Exercise description: Restate, word for word, each entry that follows, but skip its pictures.

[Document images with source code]
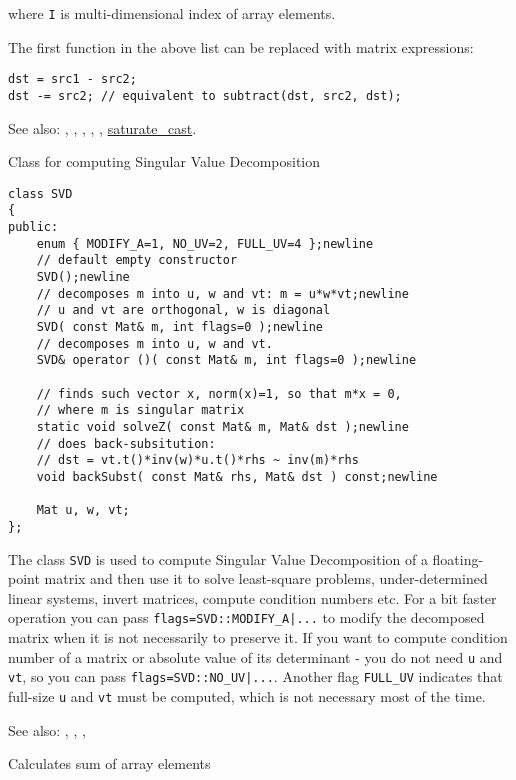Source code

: where \texttt{I} is multi-dimensional index of array elements.

The first function in the above list can be replaced with matrix expressions:
\begin{lstlisting}
dst = src1 - src2;
dst -= src2; // equivalent to subtract(dst, src2, dst);
\end{lstlisting}

See also: , , , ,
, \hyperref[cppfunc.saturatecast]{saturate\_cast}.

Class for computing Singular Value Decomposition

\begin{lstlisting}
class SVD
{
public:
    enum { MODIFY_A=1, NO_UV=2, FULL_UV=4 };newline
    // default empty constructor
    SVD();newline
    // decomposes m into u, w and vt: m = u*w*vt;newline
    // u and vt are orthogonal, w is diagonal
    SVD( const Mat& m, int flags=0 );newline
    // decomposes m into u, w and vt.
    SVD& operator ()( const Mat& m, int flags=0 );newline

    // finds such vector x, norm(x)=1, so that m*x = 0,
    // where m is singular matrix
    static void solveZ( const Mat& m, Mat& dst );newline
    // does back-subsitution:
    // dst = vt.t()*inv(w)*u.t()*rhs ~ inv(m)*rhs
    void backSubst( const Mat& rhs, Mat& dst ) const;newline

    Mat u, w, vt;
};
\end{lstlisting}

The class \texttt{SVD} is used to compute Singular Value Decomposition of a floating-point matrix and then use it to solve least-square problems, under-determined linear systems, invert matrices, compute condition numbers etc.
For a bit faster operation you can pass \texttt{flags=SVD::MODIFY\_A|...} to modify the decomposed matrix when it is not necessarily to preserve it. If you want to compute condition number of a matrix or absolute value of its determinant - you do not need \texttt{u} and \texttt{vt}, so you can pass \texttt{flags=SVD::NO\_UV|...}. Another flag \texttt{FULL\_UV} indicates that full-size \texttt{u} and \texttt{vt} must be computed, which is not necessary most of the time.

See also: , , , 

Calculates sum of array elements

Answer space:
Source code

: where \texttt{I} is multi-dimensional index of array elements.

The first function in the above list can be replaced with matrix expressions:
\begin{lstlisting}
dst = src1 - src2;
dst -= src2; // equivalent to subtract(dst, src2, dst);
\end{lstlisting}

See also: , , , ,
, \hyperref[cppfunc.saturatecast]{saturate\_cast}.

Class for computing Singular Value Decomposition

\begin{lstlisting}
class SVD
{
public:
    enum { MODIFY_A=1, NO_UV=2, FULL_UV=4 };newline
    // default empty constructor
    SVD();newline
    // decomposes m into u, w and vt: m = u*w*vt;newline
    // u and vt are orthogonal, w is diagonal
    SVD( const Mat& m, int flags=0 );newline
    // decomposes m into u, w and vt.
    SVD& operator ()( const Mat& m, int flags=0 );newline

    // finds such vector x, norm(x)=1, so that m*x = 0,
    // where m is singular matrix
    static void solveZ( const Mat& m, Mat& dst );newline
    // does back-subsitution:
    // dst = vt.t()*inv(w)*u.t()*rhs ~ inv(m)*rhs
    void backSubst( const Mat& rhs, Mat& dst ) const;newline

    Mat u, w, vt;
};
\end{lstlisting}

The class \texttt{SVD} is used to compute Singular Value Decomposition of a floating-point matrix and then use it to solve least-square problems, under-determined linear systems, invert matrices, compute condition numbers etc.
For a bit faster operation you can pass \texttt{flags=SVD::MODIFY\_A|...} to modify the decomposed matrix when it is not necessarily to preserve it. If you want to compute condition number of a matrix or absolute value of its determinant - you do not need \texttt{u} and \texttt{vt}, so you can pass \texttt{flags=SVD::NO\_UV|...}. Another flag \texttt{FULL\_UV} indicates that full-size \texttt{u} and \texttt{vt} must be computed, which is not necessary most of the time.

See also: , , , 

Calculates sum of array elements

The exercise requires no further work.